Before proceeding further with the interpretive keys to unlock the exciting, yet often neglected truth about Christ’s victorious kingdom, we first need to clear up some common misunderstandings and misconceptions concerning the position of postmillennialism.
Here we will briefly define “what postmillennialism is not.”
Postmillennialism is not …
1. (Postmillennialism is not) Evolutionary Optimism – or secular progress through man’s efforts.
It should always be remembered that this optimistic eschatology was articulated in the early centuries by Athanasius and Augustine and later emerged in full force with the Puritan movement. This was of course long before Charles Darwin proposed his Theory of Evolution.
2. (Postmillennialism is not) The Social Gospel – or any form of liberalism that would compromise or abandon the Gospel of salvation.
Ironically, the social gospel of the liberal churches in the 1800s is what caused conservatives to begin to abandon the emphasis on the Reformation of society in the first place. This full-orbed proclamation the Gospel that would make disciples of all nations in all spheres of society was soon replaced by a pietistic message of personal salvation only. However, as it will be shown, some of the most notable postmillennialists of the 19th century were conservative evangelicals such as Charles and A.A. Hodge, Robert L. Dabney and Benjamin Warfield.
3. (Postmillennialism is not) Universalism – or the doctrine that all will eventually be saved.
Although postmillennialism is optimistic, forecasting unprecedented growth of both the Kingdom of God and the total number of people truly converted to Christ, its proponents recognize that there will always be a reprobate element in the world. At no time in history prior to the Lord’s return will all sin be eliminated nor will all be saved. That being said, postmillennialists do look forward to a day when Christianity will be the world’s most dominant religion and the most influential moral and intellectual force in human society the world over.
4. (Postmillennialism is not) Manifest Destiny – or the idea that the United States is God’s chosen “redeemer nation” above all others.
Although America’s founding by Christians of all denominations was striking and unprecedented, and although the Great Awakenings of the past have marked the United States as having a great Christian heritage, we should never forget that just as God judged Israel for her disobedience and harlotry, and raised up the Gentile nations to provoke Israel to jealousy (Romans 10:19) – America has no special place in this sense.
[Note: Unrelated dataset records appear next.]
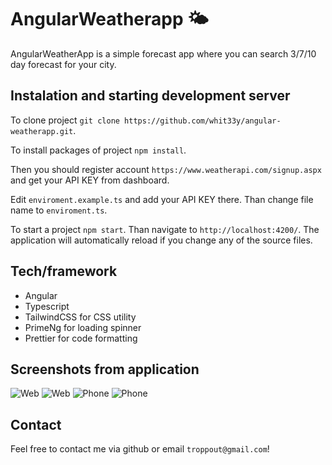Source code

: # AngularWeatherapp 🌤️

AngularWeatherApp is a simple forecast app where you can search 3/7/10 day forecast for your city.

## Instalation and starting development server

To clone project `git clone https://github.com/whit33y/angular-weatherapp.git`.

To install packages of project `npm install`.

Then you should register account `https://www.weatherapi.com/signup.aspx` and get your API KEY from dashboard.

Edit `enviroment.example.ts` and add your API KEY there. Than change file name to `enviroment.ts`.

To start a project `npm start`. Than navigate to `http://localhost:4200/`. The application will automatically reload if you change any of the source files.

## Tech/framework

- Angular
- Typescript
- TailwindCSS for CSS utility
- PrimeNg for loading spinner
- Prettier for code formatting

## Screenshots from application
![Web](https://github.com/user-attachments/assets/dcc3e0d8-953d-4594-aa4b-bbd91b5f7696)
![Web](https://github.com/user-attachments/assets/adcf1975-0578-4f49-ba91-c500d9eaa9cf)
![Phone](https://github.com/user-attachments/assets/a9ce3b54-7d58-4162-93c2-d5e9f6ec2e15)
![Phone](https://github.com/user-attachments/assets/96a0ab2b-7371-48c1-b2a2-6a9df91d2e3e)

## Contact
Feel free to contact me via github or email `troppout@gmail.com`!

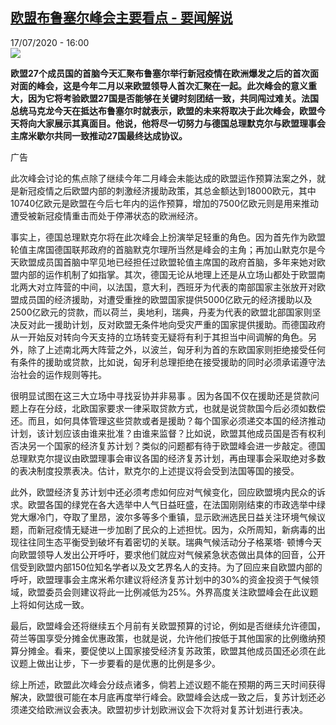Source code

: <!--1594997809000-->
[欧盟布鲁塞尔峰会主要看点 - 要闻解说](http://www.rfi.fr//cn/%E6%AC%A7%E6%B4%B2/20200717-%E6%AC%A7%E7%9B%9F%E5%B8%83%E9%B2%81%E5%A1%9E%E5%B0%94%E5%B3%B0%E4%BC%9A%E4%B8%BB%E8%A6%81%E7%9C%8B%E7%82%B9)
------

<div>17/07/2020 - 16:00</div><img src="https://s.rfi.fr/media/display/2472f546-c82d-11ea-92a3-005056a98db9/w:310/p:16x9/2020-07-17T094604Z_1706390295_RC2XUH9HF8AN_RTRMADP_3_EU-SUMMIT.JPG"><p><strong>欧盟27个成员国的首脑今天汇聚布鲁塞尔举行新冠疫情在欧洲爆发之后的首次面对面的峰会，这是今年二月以来欧盟领导人首次汇聚在一起。此次峰会的意义重大，因为它将考验欧盟27国是否能够在关键时刻团结一致，共同闯过难关。法国总统马克龙今天在抵达布鲁塞尔时就表示，欧盟的未来将取决于此次峰会，欧盟今天将向大家展示其真面目。他说，他将尽一切努力与德国总理默克尔与欧盟理事会主席米歇尔共同一致推动27国最终达成协议。</strong></p><div class="t-content__body u-clearfix"><div class="m-interstitial"><div class="m-interstitial__ad"><divclass="m-block-ad "data-tms-ad-type="box"data-tms-ad-status="idle"data-tms-ad-pos="1"><div class="m-block-ad__label">广告</div><div class="m-block-ad__content"></div></div></div></div><p>此次峰会讨论的焦点除了继续今年二月峰会未能达成的欧盟运作预算法案之外，就是新冠疫情之后欧盟内部的刺激经济援助政策，其总金额达到18000欧元，其中10740亿欧元是欧盟在今后七年内的运作预算，增加的7500亿欧元则是用来推动遭受被新冠疫情重击而处于停滞状态的欧洲经济。</p><p>事实上，德国总理默克尔将在此次峰会上扮演举足轻重的角色。因为首先作为欧盟轮值主席国德国联邦政府的首脑默克尔理所当然是峰会的主角；再加山默克尔是今天欧盟成员国首脑中罕见地已经担任过欧盟轮值主席国的政府首脑，多年来她对欧盟内部的运作机制了如指掌。其次，德国无论从地理上还是从立场山都处于欧盟南北两大对立阵营的中间，以法国，意大利，西班牙为代表的南部国家主张放开对欧盟成员国的经济援助，对遭受重挫的欧盟国家提供5000亿欧元的经济援助以及2500亿欧元的贷款，而以荷兰，奥地利，瑞典，丹麦为代表的欧盟北部国家则坚决反对此一援助计划，反对欧盟无条件地向受灾严重的国家提供援助。而德国政府从一开始反对转向今天支持的立场转变无疑将有利于其担当中间调解的角色。另外，除了上述南北两大阵营之外，以波兰，匈牙利为首的东欧国家则拒绝接受任何有条件的援助或贷款，比如说，匈牙利总理拒绝在接受援助的同时必须承诺遵守法治社会的运作规则等扥。</p><p>很明显试图在这三大立场中寻找妥协并非易事 。因为各国不仅在援助还是贷款问题上存在分歧，北欧国家要求一律采取贷款方式，也就是说贷款国今后必须如数偿还。而且，如何具体管理这些贷款或者是援助？每个国家必须递交本国的经济推动计划，该计划应该由谁来批准？由谁来监督？比如说，欧盟其他成员国是否有权利否决另一个国家的经济复苏计划？类似的问题都有待于欧盟峰会进一步敲定。德国总理默克尔提议由欧盟理事会审议各国的经济复苏计划，再由理事会采取绝对多数的表决制度投票表决。估计，默克尔的上述提议将会受到法国等国的接受。</p><p>此外，欧盟经济复苏计划中还必须考虑如何应对气候变化，回应欧盟境内民众的诉求。欧盟各国的绿党在各大选举中人气日益旺盛，在法国刚刚结束的市政选举中绿党大爆冷门，夺取了里昂，波尔多等多个重镇，显示欧洲选民日益关注环境气候议题，而新冠疫情无疑进一步加剧了民众的上述担忧。因为，众所周知，新病毒的出现往往同生态平衡受到破坏有着密切的关联。瑞典气候活动分子格莱塔· 顿博今天向欧盟领导人发出公开呼吁，要求他们就应对气候紧急状态做出具体的回音，公开信受到欧盟内部150位知名学者以及文艺界名人的支持。为了回应来自欧盟内部的呼吁，欧盟理事会主席米希尔建议将经济复苏计划中的30%的资金投资于气候领域，欧盟委员会则建议将此一比例减低为25%。外界高度关注欧盟峰会在此议题上将如何达成一致。</p><p>最后，欧盟峰会还将继续五个月前有关欧盟预算的讨论，例如是否继续允许德国，荷兰等国享受分摊金优惠政策，也就是说，允许他们按低于其他国家的比例缴纳预算分摊金。看来，要促使以上国家接受经济复苏政策，欧盟其他成员国还必须在此议题上做出让步，下一步要看的是优惠的比例是多少。</p><p>综上所述，欧盟此次峰会分歧点诸多，倘若上述议题不能在预期的两三天时间获得解决，欧盟很可能在本月底再度举行峰会。欧盟峰会达成一致之后，复苏计划还必须递交给欧洲议会表决。欧盟初步计划欧洲议会下次将对复苏计划进行表决。</p><p> </p><div class="o-self-promo o-self-promo--nl o-self-promo--hidden" data-selfpromo-newsletter></div><div class="o-self-promo o-self-promo--app o-self-promo--hidden" data-selfpromo-app></div></div>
In fact, it is possible that God could bring an unprecedented revival in the United States or we could see colossal judgment. But if so, God will certainly raise up other nations, perhaps in the third world, to be the beacons of light that will fulfill the Great Commission.
5. (Postmillennialism is not) Kingdom Now Theology – or the doctrine that the church through its own initiative must work to “usher in the kingdom.”
It is Jesus’ finished work on the cross that brought the kingdom of God on earth 2000 years ago, it has nothing to do with man’s works. Although the church is destined to reign and rule with Christ as His Bride, the call to make disciples of the nations is a call to a patient gradualism. In other words, we should not expect a cataclysmic revival or a new generation of latter day Apostles to suddenly usher in the Second Coming of Jesus. Rather it is the role of the church to take the role of humble service. The kingdom of God is not an earthly kingdom to be brought into power by political domination. As Chris Ortiz aptly stated:
Dominion remains one of the most misconstrued terms in Christendom; and the confusion is found both within and without the ranks of the “dominionists.” Both paranoid secularists and power-hungry Protestants mishandle the concept of dominion to their own setback. The over-suspicious secularist is inspiring anxiety amongst his ill-informed constituency by grossly exaggerating the so-called theocratic threat. At the same time, the politically inebriated Protestant is blinded to the threat of statism due to his indoctrination in American exceptionalism and his misinterpretation of godly rule – a rule that has more to do with service than control (Chris Ortiz, Chalcedon Blog).
6. (Postmillennialism is not) The doctrine of Hymanaeism – or any heresy that would deny the bodily return of Christ as a real historical event.
This heresy is named for the first century heretic, Hymanaeus, who is named in Paul’s writings as one of those “who have strayed concerning the truth, saying that the resurrection is already past” (1 Tim. 2:17,18). Hymanaeus and Philetus made the error of denying the physical nature of resurrection and the bodily return of Jesus. Postmillennialists as orthodox Christians teach that Christ will come again to judge the earth after which time He will live and reign with the saints forever. We should never diminish the blessed hope in the second coming of our Lord. At the same time we recognize that this hope in already within us, as the scripture says, “Christ in us, the hope of glory.”
“God willed to make known what are the riches of the glory of this mystery among the Gentiles: which is Christ in you, the hope of glory” (Colossians 1:26-27).